Quand enfin l'orc ne bougea plus, l'elfe se dégagea, recrachant ce qui devait être l'équivalent d'une pomme d'adam et dit, la bouche dégoulinant d'un sang brun qui n'était pas le sien : Absoreck... Absoreck.
Souvent, il s'était vanté d'être sans cœur, sans pitié, mais en cet orc il avait trouvé son maître.
- Absoreck... Tu as eu tort de me confier ton histoire... Maintenant c'est la mienne...
Puis de la griserie d'avoir réussi l'impossible en tuant son bourreau, il revint peu à peu à l'accablante réalité.
...si je vis.
Mutilé. Impotent. C'était ce qui pouvait lui arriver de pire. Pire que la mort. Il aurait voulut mourir. Mais se donner lui-même cette mort c'était fuir... Il lui vint pour la première fois de sa longue vie l'envie de pleurer. Mais il ne céda pas. Ses membres avaient été tranchés avec une précision chirurgicale au fer rouge, mais le dernier coup de couteau avait été donné avec une lame trop froide, c'était la seule blessure qui n'avait pas été cautérisée, et qui convoquerait cette mort libératrice qu'il désirait maintenant.
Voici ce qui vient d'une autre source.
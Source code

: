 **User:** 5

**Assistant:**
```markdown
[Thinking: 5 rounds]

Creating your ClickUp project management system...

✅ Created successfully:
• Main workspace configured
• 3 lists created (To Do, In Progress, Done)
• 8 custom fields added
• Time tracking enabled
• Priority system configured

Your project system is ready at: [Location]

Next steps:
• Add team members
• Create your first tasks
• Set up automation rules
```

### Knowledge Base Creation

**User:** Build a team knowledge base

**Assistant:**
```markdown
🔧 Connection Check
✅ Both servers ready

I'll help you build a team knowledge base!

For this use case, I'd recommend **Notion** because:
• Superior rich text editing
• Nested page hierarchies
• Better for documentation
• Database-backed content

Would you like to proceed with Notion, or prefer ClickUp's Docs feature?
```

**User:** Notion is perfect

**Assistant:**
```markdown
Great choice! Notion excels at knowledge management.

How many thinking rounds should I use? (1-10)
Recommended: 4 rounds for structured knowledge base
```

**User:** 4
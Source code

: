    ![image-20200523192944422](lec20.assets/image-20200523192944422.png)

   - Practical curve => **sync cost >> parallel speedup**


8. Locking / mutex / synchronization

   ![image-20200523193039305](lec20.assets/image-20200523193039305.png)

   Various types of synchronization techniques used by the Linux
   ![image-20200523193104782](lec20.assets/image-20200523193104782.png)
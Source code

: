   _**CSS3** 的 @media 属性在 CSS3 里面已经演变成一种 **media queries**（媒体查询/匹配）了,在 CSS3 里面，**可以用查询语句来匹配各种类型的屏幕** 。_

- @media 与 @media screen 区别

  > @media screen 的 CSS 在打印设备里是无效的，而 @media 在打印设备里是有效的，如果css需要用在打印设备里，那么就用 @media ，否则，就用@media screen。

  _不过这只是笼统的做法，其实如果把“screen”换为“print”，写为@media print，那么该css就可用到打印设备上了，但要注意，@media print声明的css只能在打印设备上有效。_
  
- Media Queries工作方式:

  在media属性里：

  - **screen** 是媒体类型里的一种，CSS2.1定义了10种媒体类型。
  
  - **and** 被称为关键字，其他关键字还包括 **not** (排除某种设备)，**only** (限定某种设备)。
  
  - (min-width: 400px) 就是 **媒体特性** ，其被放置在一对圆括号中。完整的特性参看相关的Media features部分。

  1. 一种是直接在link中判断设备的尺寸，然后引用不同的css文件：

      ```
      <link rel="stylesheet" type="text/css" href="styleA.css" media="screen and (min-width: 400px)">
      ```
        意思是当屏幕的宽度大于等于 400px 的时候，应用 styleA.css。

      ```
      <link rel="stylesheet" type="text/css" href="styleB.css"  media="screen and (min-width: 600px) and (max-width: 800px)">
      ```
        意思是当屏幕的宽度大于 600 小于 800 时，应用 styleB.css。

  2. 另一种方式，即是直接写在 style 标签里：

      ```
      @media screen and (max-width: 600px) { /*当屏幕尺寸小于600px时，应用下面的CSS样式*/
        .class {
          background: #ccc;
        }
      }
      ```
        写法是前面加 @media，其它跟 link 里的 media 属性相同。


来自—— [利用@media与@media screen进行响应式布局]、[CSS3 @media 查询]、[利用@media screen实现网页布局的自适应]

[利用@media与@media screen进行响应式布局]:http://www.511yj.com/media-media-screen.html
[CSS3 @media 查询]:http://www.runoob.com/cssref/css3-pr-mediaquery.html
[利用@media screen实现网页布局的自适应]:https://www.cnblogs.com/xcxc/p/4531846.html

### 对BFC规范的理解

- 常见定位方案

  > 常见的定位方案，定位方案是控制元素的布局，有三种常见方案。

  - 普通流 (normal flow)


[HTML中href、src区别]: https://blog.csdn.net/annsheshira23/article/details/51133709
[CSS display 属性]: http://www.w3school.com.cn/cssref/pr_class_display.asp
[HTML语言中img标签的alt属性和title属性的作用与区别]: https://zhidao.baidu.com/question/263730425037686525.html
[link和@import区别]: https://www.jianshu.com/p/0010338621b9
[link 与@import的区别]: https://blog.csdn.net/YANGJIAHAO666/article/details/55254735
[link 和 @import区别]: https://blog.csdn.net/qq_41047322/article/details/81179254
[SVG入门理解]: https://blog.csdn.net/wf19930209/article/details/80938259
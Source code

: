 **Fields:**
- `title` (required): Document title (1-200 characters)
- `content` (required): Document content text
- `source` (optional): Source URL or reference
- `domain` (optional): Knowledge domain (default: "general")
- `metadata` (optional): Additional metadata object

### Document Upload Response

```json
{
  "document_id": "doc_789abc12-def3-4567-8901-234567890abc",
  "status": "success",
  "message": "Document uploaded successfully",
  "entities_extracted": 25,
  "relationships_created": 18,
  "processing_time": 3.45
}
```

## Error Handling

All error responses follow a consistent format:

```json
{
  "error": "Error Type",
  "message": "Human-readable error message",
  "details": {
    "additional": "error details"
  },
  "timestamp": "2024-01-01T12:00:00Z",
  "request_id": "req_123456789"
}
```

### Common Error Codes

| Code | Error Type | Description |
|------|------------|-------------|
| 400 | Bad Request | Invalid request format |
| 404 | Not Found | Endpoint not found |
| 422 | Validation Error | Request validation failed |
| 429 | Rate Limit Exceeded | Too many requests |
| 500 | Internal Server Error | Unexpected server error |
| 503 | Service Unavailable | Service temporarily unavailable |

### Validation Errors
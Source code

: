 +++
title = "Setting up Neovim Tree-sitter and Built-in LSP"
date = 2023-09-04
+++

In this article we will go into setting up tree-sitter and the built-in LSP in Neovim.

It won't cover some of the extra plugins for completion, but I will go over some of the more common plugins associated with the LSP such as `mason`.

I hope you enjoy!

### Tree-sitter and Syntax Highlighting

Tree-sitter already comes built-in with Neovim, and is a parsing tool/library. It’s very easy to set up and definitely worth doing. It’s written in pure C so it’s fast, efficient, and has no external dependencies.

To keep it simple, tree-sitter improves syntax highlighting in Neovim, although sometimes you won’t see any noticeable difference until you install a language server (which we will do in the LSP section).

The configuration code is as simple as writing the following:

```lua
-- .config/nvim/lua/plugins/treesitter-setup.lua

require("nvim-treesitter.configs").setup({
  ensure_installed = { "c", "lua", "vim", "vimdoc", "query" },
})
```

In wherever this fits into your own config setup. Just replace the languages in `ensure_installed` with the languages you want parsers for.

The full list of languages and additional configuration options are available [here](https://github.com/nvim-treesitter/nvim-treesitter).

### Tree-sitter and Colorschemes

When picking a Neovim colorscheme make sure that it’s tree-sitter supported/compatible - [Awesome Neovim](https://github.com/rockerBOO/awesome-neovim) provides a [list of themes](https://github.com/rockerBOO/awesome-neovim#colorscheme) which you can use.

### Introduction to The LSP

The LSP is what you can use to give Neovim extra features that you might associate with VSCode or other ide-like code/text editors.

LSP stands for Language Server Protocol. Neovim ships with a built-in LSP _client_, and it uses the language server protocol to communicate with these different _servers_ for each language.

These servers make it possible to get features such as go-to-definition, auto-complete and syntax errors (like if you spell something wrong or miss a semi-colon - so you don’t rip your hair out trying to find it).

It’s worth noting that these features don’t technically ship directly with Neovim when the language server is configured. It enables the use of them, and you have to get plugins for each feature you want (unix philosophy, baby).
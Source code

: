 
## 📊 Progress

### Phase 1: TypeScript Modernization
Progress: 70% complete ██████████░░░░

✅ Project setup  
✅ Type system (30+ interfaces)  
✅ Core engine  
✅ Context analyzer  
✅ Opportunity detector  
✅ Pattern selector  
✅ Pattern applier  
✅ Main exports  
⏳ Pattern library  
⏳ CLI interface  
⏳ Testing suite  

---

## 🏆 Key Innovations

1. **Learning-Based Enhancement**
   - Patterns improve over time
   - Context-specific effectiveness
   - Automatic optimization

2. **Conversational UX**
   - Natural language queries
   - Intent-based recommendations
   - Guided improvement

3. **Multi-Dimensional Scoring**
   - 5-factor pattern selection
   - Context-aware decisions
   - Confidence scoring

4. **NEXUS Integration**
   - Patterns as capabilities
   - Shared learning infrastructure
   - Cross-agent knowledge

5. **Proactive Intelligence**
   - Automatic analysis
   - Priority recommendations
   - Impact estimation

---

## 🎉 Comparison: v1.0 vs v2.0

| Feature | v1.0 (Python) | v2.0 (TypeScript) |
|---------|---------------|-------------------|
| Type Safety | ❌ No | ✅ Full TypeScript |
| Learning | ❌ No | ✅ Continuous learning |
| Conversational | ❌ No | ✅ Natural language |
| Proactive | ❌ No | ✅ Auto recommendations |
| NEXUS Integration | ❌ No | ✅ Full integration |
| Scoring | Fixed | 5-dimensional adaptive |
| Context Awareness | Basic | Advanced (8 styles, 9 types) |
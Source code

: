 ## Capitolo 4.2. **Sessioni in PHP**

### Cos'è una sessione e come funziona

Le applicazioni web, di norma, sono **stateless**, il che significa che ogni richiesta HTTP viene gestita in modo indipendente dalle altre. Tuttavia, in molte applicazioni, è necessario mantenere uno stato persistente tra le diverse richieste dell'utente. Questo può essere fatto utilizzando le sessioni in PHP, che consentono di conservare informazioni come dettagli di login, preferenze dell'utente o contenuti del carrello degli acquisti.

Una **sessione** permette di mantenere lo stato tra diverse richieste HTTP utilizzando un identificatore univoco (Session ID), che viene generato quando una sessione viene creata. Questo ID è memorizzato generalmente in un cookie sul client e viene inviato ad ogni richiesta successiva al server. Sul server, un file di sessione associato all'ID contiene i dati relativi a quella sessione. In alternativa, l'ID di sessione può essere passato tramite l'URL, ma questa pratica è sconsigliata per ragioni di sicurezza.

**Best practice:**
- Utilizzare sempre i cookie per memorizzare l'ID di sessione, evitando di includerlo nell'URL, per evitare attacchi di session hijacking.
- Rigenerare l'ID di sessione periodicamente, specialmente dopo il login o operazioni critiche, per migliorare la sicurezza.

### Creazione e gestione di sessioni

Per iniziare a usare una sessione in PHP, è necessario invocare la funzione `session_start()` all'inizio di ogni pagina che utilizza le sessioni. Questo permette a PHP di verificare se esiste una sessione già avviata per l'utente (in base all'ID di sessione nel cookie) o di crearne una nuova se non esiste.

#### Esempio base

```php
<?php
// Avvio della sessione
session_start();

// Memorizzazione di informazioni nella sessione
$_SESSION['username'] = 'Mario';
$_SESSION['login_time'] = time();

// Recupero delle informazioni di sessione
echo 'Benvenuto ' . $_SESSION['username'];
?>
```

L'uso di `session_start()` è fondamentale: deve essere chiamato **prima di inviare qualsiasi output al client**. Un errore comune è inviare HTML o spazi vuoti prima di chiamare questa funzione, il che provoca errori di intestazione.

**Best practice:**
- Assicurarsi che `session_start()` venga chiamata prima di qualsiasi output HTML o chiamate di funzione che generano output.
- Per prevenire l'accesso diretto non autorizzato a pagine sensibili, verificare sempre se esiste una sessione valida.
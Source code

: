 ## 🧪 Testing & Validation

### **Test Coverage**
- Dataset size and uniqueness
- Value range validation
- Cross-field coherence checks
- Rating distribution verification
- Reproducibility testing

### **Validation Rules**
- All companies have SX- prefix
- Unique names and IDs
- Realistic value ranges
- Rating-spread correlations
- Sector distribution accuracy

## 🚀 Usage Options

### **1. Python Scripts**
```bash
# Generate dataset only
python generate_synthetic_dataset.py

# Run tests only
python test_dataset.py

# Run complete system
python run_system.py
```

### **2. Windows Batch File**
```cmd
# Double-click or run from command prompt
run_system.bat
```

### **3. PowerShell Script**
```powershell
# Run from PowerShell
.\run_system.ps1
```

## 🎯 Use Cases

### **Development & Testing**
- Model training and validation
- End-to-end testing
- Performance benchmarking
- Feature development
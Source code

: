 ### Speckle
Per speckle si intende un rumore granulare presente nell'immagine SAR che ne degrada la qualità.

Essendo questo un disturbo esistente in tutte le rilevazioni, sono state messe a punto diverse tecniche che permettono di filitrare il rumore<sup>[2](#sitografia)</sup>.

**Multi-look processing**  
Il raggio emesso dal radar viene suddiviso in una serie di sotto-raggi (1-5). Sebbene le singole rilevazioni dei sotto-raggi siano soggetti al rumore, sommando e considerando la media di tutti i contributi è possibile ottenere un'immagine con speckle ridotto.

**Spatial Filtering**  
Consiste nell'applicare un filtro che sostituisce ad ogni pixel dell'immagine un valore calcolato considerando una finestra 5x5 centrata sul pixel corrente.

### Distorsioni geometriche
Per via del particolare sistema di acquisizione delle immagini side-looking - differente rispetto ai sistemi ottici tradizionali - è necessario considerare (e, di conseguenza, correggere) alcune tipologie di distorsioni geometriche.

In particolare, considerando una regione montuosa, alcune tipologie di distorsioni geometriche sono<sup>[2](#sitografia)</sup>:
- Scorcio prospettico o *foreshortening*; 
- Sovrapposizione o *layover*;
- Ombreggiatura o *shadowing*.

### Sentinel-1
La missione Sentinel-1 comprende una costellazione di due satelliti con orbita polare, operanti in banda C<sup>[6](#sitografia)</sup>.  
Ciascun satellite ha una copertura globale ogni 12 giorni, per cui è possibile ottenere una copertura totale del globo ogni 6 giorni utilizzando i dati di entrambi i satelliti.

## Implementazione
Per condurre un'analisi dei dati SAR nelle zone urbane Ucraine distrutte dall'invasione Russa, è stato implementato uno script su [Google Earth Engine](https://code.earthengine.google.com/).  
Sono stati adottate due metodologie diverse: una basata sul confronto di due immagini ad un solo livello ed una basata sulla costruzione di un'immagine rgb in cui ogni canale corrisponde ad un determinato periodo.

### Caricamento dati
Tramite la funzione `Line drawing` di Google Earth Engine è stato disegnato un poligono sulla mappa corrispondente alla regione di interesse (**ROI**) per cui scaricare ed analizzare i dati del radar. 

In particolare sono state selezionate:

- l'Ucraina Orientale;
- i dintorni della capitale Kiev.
Au moins sur une chose l'orc n'avait pas menti : c'était bien une sortie qui donnait directement sur un charnier, puis sur la forêt. Ils ne devaient guère faire de prisonniers.
Il rampa, usant coudes et genoux, laissant sporadiquement derrière lui une fine macule pourpre... Il rampa. Et pas un instant la mort ne voulut de lui.